** Provided records follows **

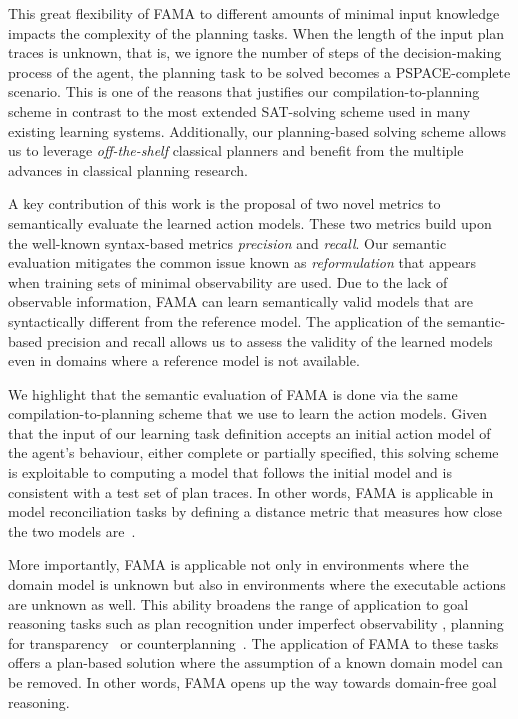 \documentclass[3p,times]{elsarticle}
\newcommand{\FAMA}{{\small {\sffamily FAMA}}\xspace}
\begin{document}
This great flexibility of \FAMA to different amounts of minimal input knowledge impacts the complexity of the planning tasks. When the length of the input plan traces is unknown, that is, we ignore the number of steps of the decision-making process of the agent, the planning task to be solved becomes a PSPACE-complete scenario. This is one of the reasons that justifies our compilation-to-planning scheme in contrast to the most extended SAT-solving scheme used in many existing learning systems. Additionally, our planning-based solving scheme allows us to leverage {\em off-the-shelf} classical planners and benefit from the multiple advances in classical planning research.

A key contribution of this work is the proposal of two novel metrics to semantically evaluate the learned action models. These two metrics build upon the well-known syntax-based metrics \emph{precision} and \emph{recall}. Our semantic evaluation mitigates the common issue known as \emph{reformulation} that appears when training sets of minimal observability are used. Due to the lack of observable information, \FAMA can learn semantically valid models that are syntactically different from the reference model. The application of the semantic-based precision and recall allows us to assess the validity of the learned models even in domains where a reference model is not available.

We highlight that the semantic evaluation of \FAMA is done via the same compilation-to-planning scheme that we use to learn the action models. Given that the input of our learning task definition accepts an initial action model of the agent's behaviour, either complete or partially specified, this solving scheme is exploitable to computing a model that follows the initial model and is consistent with a test set of plan traces. In other words, \FAMA is applicable in model reconciliation tasks by defining a distance metric that measures how close the two models are~\cite{KulkarniCZVZK16}.

More importantly, \FAMA is applicable not only in environments where the domain model is unknown but also in environments where the executable actions are unknown as well. This ability  broadens the range of application to goal reasoning tasks such as plan recognition under imperfect observability \cite{SohrabiRU16}, planning for transparency~\cite{MacNallyLRP18} or counterplanning~\cite{PozancoEFB18}. The application of \FAMA to these tasks offers a plan-based solution where the assumption of a known domain model can be removed. In other words, \FAMA opens up the way towards domain-free goal reasoning.
\end{document}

** End of Provided records **

[Work required]: I'd like the records above given again exactly, please, without the pictures.

[Reply]:
 \documentclass[3p,times]{elsarticle}
\newcommand{\FAMA}{{\small {\sffamily FAMA}}\xspace}
\begin{document}
This great flexibility of \FAMA to different amounts of minimal input knowledge impacts the complexity of the planning tasks. When the length of the input plan traces is unknown, that is, we ignore the number of steps of the decision-making process of the agent, the planning task to be solved becomes a PSPACE-complete scenario. This is one of the reasons that justifies our compilation-to-planning scheme in contrast to the most extended SAT-solving scheme used in many existing learning systems. Additionally, our planning-based solving scheme allows us to leverage {\em off-the-shelf} classical planners and benefit from the multiple advances in classical planning research.

A key contribution of this work is the proposal of two novel metrics to semantically evaluate the learned action models. These two metrics build upon the well-known syntax-based metrics \emph{precision} and \emph{recall}. Our semantic evaluation mitigates the common issue known as \emph{reformulation} that appears when training sets of minimal observability are used. Due to the lack of observable information, \FAMA can learn semantically valid models that are syntactically different from the reference model. The application of the semantic-based precision and recall allows us to assess the validity of the learned models even in domains where a reference model is not available.

We highlight that the semantic evaluation of \FAMA is done via the same compilation-to-planning scheme that we use to learn the action models. Given that the input of our learning task definition accepts an initial action model of the agent's behaviour, either complete or partially specified, this solving scheme is exploitable to computing a model that follows the initial model and is consistent with a test set of plan traces. In other words, \FAMA is applicable in model reconciliation tasks by defining a distance metric that measures how close the two models are~\cite{KulkarniCZVZK16}.

More importantly, \FAMA is applicable not only in environments where the domain model is unknown but also in environments where the executable actions are unknown as well. This ability  broadens the range of application to goal reasoning tasks such as plan recognition under imperfect observability \cite{SohrabiRU16}, planning for transparency~\cite{MacNallyLRP18} or counterplanning~\cite{PozancoEFB18}. The application of \FAMA to these tasks offers a plan-based solution where the assumption of a known domain model can be removed. In other words, \FAMA opens up the way towards domain-free goal reasoning.
\end{document}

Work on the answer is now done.